Wyświetl Pojedyńczy Post
Stary 07-01-2014, 21:39   #9
piotrek.ghost
 
piotrek.ghost's Avatar
 
Reputacja: 1 piotrek.ghost ma w sobie cośpiotrek.ghost ma w sobie cośpiotrek.ghost ma w sobie cośpiotrek.ghost ma w sobie cośpiotrek.ghost ma w sobie cośpiotrek.ghost ma w sobie cośpiotrek.ghost ma w sobie cośpiotrek.ghost ma w sobie cośpiotrek.ghost ma w sobie cośpiotrek.ghost ma w sobie cośpiotrek.ghost ma w sobie coś
Znajdywanie trupów czy to takich faktycznie martwych, czy też chodzących nigdy nie było dla Otto czymś szczególnym, ot uroki mieszkania w Sylvani. Znajdywanie natomiast trupów wysoko urodzonych, których z reguły było stać na ochronę, a już na pewno na podróż w towarzystwie było natomiast czymś wyjątkowym i dosyć rzadko spotykanym.

Z samego rana po śniadaniu razem z Ralfem wyruszyli do lasu celem sprawdzenia wnyków i zniesienia upolowanych zwierząt do wioski tak żeby jeszcze przed porą obiadową skończyć oprawianie zwierzyny. Poranek niczym nie różniłby się od każdego innego gdyby nie właśnie zwłoki szlachcianki, które odkryli, co dziwniejsze zwłoki były samotne a to jak już wcześniej zostało wspomniane było rzadkością wśród szlachty. Nie ruszając truchła oboje pędem udali się do wioski, żeby wszyscy wspólnie mogli ustalić co zrobić z nieproszonym i troche już nieświeżym gościem.

Celem przeprowadzenia rady zebrali się w chacie starego Fritza.
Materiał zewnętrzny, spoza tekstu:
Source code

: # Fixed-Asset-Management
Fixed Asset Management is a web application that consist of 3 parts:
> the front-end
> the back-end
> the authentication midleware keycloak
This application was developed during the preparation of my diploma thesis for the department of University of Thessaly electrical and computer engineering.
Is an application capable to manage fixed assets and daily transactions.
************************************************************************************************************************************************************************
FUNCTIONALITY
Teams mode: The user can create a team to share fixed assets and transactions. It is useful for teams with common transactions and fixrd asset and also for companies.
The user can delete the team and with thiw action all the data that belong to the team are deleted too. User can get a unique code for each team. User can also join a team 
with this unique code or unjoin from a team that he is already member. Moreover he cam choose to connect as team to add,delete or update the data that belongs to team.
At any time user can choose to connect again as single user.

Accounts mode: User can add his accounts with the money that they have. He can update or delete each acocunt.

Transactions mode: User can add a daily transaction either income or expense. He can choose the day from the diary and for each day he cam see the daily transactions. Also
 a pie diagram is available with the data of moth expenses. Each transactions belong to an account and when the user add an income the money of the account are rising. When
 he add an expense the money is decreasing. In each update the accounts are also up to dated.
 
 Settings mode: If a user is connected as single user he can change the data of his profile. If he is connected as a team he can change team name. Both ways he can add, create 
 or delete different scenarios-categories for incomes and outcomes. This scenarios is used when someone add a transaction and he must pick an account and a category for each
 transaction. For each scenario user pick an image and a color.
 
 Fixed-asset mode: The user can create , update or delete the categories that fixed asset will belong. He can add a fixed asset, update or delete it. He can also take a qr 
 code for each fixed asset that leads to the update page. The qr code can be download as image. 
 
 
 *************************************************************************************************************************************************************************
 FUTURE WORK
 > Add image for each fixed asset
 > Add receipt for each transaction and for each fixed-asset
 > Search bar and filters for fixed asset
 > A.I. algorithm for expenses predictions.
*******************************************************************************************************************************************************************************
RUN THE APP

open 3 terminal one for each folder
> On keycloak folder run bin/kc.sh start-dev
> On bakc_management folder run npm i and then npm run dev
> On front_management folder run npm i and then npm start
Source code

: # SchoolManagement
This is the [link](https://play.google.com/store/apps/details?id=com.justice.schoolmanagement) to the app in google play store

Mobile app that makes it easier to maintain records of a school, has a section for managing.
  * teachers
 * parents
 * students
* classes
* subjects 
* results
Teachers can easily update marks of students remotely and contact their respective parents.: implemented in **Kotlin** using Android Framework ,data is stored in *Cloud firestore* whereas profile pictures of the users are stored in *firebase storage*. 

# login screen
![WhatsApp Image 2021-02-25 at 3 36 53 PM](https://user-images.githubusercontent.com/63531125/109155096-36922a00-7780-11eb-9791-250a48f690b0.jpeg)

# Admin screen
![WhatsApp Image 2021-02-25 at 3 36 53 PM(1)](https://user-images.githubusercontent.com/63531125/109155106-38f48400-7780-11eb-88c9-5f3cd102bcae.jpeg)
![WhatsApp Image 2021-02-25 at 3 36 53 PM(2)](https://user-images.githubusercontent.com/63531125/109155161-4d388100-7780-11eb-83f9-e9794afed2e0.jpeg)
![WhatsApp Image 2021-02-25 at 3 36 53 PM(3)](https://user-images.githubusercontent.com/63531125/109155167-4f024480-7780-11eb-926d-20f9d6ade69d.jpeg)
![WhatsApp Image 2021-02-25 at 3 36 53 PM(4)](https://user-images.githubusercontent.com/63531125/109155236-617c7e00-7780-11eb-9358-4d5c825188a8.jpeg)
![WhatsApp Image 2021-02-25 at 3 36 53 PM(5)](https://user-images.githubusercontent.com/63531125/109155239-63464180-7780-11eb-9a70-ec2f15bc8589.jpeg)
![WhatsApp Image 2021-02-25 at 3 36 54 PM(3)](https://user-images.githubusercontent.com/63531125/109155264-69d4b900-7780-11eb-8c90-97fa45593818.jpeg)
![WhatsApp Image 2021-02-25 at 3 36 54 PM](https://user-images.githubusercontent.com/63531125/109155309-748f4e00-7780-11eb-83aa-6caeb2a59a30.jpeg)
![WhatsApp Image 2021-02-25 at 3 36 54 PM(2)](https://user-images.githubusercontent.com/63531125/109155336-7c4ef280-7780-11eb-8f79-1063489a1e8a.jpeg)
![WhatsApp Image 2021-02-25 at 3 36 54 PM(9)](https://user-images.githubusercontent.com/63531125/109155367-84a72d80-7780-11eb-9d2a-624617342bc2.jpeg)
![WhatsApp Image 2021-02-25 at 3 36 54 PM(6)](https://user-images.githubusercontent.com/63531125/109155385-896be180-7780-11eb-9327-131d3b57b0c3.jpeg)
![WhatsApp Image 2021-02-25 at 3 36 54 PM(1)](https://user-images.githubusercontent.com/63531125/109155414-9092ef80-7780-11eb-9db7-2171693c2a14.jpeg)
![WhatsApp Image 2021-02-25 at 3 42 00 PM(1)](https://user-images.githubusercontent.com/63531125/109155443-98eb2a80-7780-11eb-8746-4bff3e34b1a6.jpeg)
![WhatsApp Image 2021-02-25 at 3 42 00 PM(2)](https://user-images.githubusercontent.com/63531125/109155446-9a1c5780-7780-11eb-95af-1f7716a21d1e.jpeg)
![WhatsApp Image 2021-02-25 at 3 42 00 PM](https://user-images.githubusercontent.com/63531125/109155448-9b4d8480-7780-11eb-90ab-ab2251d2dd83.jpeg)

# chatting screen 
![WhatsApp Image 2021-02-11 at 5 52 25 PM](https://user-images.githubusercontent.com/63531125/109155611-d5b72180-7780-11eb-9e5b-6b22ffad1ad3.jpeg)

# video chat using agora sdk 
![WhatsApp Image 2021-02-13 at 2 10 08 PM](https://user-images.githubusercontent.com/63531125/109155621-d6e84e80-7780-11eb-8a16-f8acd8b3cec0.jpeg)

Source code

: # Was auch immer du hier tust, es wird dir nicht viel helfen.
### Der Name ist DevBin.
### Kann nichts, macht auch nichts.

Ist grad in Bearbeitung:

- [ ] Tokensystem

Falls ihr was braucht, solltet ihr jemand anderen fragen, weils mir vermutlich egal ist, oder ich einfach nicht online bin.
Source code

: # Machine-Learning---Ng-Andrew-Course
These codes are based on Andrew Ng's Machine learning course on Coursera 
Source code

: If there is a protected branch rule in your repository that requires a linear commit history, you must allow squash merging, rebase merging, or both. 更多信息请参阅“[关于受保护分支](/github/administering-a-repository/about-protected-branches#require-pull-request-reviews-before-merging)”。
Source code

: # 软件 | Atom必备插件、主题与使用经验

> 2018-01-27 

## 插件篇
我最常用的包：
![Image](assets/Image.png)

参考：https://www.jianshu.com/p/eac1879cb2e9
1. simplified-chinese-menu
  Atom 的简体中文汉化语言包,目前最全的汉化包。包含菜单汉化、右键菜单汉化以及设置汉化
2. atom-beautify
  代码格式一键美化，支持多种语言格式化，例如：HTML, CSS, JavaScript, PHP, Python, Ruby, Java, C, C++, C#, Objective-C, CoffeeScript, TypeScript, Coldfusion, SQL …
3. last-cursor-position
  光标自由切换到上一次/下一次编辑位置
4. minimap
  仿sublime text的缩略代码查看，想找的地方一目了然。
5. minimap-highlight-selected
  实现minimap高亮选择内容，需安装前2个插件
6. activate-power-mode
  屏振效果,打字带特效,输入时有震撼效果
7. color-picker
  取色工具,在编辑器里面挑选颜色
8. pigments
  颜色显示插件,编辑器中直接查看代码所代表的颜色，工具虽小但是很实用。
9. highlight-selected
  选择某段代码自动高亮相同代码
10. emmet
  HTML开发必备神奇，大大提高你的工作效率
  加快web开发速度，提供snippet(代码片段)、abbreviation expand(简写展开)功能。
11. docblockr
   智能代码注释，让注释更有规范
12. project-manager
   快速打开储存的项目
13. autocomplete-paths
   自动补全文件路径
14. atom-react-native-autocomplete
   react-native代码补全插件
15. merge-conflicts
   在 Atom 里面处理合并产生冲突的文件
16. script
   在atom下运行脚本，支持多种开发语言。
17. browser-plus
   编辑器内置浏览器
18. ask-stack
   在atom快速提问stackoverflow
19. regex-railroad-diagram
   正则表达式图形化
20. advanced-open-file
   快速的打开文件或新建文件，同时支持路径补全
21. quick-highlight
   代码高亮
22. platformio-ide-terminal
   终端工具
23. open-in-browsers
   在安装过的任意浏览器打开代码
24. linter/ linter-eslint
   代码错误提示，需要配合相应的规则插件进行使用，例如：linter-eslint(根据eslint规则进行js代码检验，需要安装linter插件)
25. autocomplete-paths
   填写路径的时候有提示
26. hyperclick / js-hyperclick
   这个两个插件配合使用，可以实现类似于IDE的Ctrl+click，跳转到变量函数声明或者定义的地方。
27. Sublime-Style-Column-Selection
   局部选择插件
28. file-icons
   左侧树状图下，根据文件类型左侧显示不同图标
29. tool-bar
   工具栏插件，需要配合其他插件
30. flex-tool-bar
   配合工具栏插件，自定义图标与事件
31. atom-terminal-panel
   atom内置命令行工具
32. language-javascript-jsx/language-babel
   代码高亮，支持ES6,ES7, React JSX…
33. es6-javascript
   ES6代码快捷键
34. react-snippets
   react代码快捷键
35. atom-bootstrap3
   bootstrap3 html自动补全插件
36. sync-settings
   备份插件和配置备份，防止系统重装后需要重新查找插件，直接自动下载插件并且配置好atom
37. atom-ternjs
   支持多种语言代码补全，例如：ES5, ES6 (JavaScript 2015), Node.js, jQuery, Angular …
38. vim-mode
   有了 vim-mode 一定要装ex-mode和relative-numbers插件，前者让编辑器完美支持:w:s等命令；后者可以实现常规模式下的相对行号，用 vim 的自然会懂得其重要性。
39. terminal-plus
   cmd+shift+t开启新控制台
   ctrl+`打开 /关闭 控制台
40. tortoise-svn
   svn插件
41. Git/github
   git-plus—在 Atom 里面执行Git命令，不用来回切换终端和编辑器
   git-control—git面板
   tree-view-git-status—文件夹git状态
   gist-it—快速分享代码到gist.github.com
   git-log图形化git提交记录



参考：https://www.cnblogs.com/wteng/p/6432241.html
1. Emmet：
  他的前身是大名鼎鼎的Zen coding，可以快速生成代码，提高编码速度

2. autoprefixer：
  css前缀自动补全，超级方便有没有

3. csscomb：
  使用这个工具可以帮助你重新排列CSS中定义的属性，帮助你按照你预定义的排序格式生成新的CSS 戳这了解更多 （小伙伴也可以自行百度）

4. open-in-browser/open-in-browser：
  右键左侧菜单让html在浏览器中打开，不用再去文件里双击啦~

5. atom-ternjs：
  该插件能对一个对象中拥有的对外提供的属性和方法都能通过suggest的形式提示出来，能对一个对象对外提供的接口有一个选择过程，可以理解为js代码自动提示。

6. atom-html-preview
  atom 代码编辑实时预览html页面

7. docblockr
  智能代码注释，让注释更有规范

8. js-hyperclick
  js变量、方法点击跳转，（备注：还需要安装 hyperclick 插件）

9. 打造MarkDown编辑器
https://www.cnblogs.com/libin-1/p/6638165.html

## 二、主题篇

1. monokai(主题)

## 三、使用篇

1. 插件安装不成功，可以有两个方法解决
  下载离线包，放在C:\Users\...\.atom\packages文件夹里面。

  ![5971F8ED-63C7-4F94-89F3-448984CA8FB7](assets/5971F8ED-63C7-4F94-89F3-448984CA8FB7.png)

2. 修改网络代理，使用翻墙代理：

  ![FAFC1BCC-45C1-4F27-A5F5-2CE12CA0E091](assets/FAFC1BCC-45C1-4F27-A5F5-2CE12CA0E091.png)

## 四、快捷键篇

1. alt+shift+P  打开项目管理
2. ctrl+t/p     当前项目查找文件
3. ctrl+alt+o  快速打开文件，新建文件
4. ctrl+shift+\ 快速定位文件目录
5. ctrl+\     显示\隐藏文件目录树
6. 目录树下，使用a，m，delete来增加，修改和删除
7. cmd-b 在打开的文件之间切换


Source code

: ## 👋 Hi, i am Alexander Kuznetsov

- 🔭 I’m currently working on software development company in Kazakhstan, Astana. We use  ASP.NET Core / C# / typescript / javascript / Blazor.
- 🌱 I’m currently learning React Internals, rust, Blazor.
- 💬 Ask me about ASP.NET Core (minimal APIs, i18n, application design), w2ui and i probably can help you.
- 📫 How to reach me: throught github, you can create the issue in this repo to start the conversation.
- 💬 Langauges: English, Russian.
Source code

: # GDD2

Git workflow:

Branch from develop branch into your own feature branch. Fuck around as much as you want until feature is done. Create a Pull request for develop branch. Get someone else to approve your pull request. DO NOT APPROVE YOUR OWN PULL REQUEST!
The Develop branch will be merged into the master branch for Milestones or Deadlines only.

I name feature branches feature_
Otto napił się piwa wsłuchując się w słowa znachora a następnie Olafa, na którego słowa pokiwał głową z uznaniem, i kowala. Jako że od dziecka niemy, sam wypowiedzieć się nie mógł, jednak za pomocą tylko mu i Ralfowi znaków, jakimi posługiwali się w trakcie łowów, przekazał swoją wole, aby ten mógł przedstawić jego myśli reszcie zgromadzonych.
A myślał Otto, że truchła trza sie pozbyć a jak jakieś szlachcice przyjadą to głupa rżnąć i przepędzić ze wsi, nie były im potrzebne we wiosce szlacheckie problemy.